Work request -> Select the lines of the records containing the word "diện" and list them.

[Saved entries]
*** Block opens ***

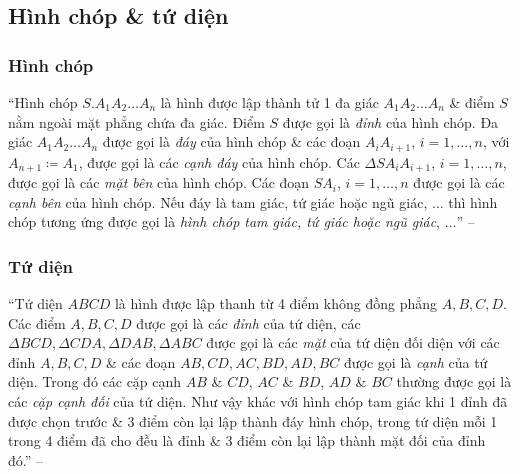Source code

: \documentclass[oneside]{book}
\numberwithin{equation}{section}
\begin{document}
\subsection{Hình chóp \& tứ diện}

\subsubsection{Hình chóp}
``Hình chóp $S.A_1A_2\ldots A_n$ là hình được lập thành tử 1 đa giác $A_1A_2\ldots A_n$ \& điểm $S$ nằm ngoài mặt phẳng chứa đa giác. Điểm $S$ được gọi là \textit{đỉnh} của hình chóp. Đa giác $A_1A_2\ldots A_n$ được gọi là \textit{đáy} của hình chóp \& các đoạn $A_iA_{i+1}$, $i = 1,\ldots,n$, với $A_{n+1}\coloneqq A_1$, được gọi là các \textit{cạnh đáy} của hình chóp. Các $\Delta SA_iA_{i+1}$, $i = 1,\ldots,n$, được gọi là các \textit{mặt bên} của hình chóp. Các đoạn $SA_i$, $i = 1,\ldots,n$ được gọi là các \textit{cạnh bên} của hình chóp. Nếu đáy là tam giác, tứ giác hoặc ngũ giác, $\ldots$ thì hình chóp tương ứng được gọi là \textit{hình chóp tam giác, tứ giác hoặc ngũ giác}, $\ldots$'' -- \cite[pp. 51--52]{TL_chuyen_Toan_Hinh_Hoc_11}

\subsubsection{Tứ diện}
``Tứ diện $ABCD$ là hình được lập thanh từ 4 điểm không đồng phẳng $A,B,C,D$. Các điểm $A,B,C,D$ được gọi là các \textit{đỉnh} của tứ diện, các $\Delta BCD,\Delta CDA,\Delta DAB,\Delta ABC$ được gọi là các \textit{mặt} của tứ diện đối diện với các đỉnh $A,B,C,D$ \& các đoạn $AB,CD,AC,BD,AD,BC$ được gọi là \textit{cạnh} của tứ diện. Trong đó các cặp cạnh $AB$ \& $CD$, $AC$ \& $BD$, $AD$ \& $BC$ thường được gọi là các \textit{cặp cạnh đối} của tứ diện. Như vậy khác với hình chóp tam giác khi 1 đỉnh đã được chọn trước \& 3 điểm còn lại lập thành đáy hình chóp, trong tứ diện mỗi 1 trong 4 điểm đã cho đều là đỉnh \& 3 điểm còn lại lập thành mặt đối của đỉnh đó.'' -- \cite[p. 52]{TL_chuyen_Toan_Hinh_Hoc_11}
\end{document}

*** Block closes ***

Task answer ->
\subsection{Hình chóp \& tứ diện}
\subsubsection{Tứ diện}
``Tứ diện $ABCD$ là hình được lập thanh từ 4 điểm không đồng phẳng $A,B,C,D$. Các điểm $A,B,C,D$ được gọi là các \textit{đỉnh} của tứ diện, các $\Delta BCD,\Delta CDA,\Delta DAB,\Delta ABC$ được gọi là các \textit{mặt} của tứ diện đối diện với các đỉnh $A,B,C,D$ \& các đoạn $AB,CD,AC,BD,AD,BC$ được gọi là \textit{cạnh} của tứ diện. Trong đó các cặp cạnh $AB$ \& $CD$, $AC$ \& $BD$, $AD$ \& $BC$ thường được gọi là các \textit{cặp cạnh đối} của tứ diện. Như vậy khác với hình chóp tam giác khi 1 đỉnh đã được chọn trước \& 3 điểm còn lại lập thành đáy hình chóp, trong tứ diện mỗi 1 trong 4 điểm đã cho đều là đỉnh \& 3 điểm còn lại lập thành mặt đối của đỉnh đó.'' -- \cite[p. 52]{TL_chuyen_Toan_Hinh_Hoc_11}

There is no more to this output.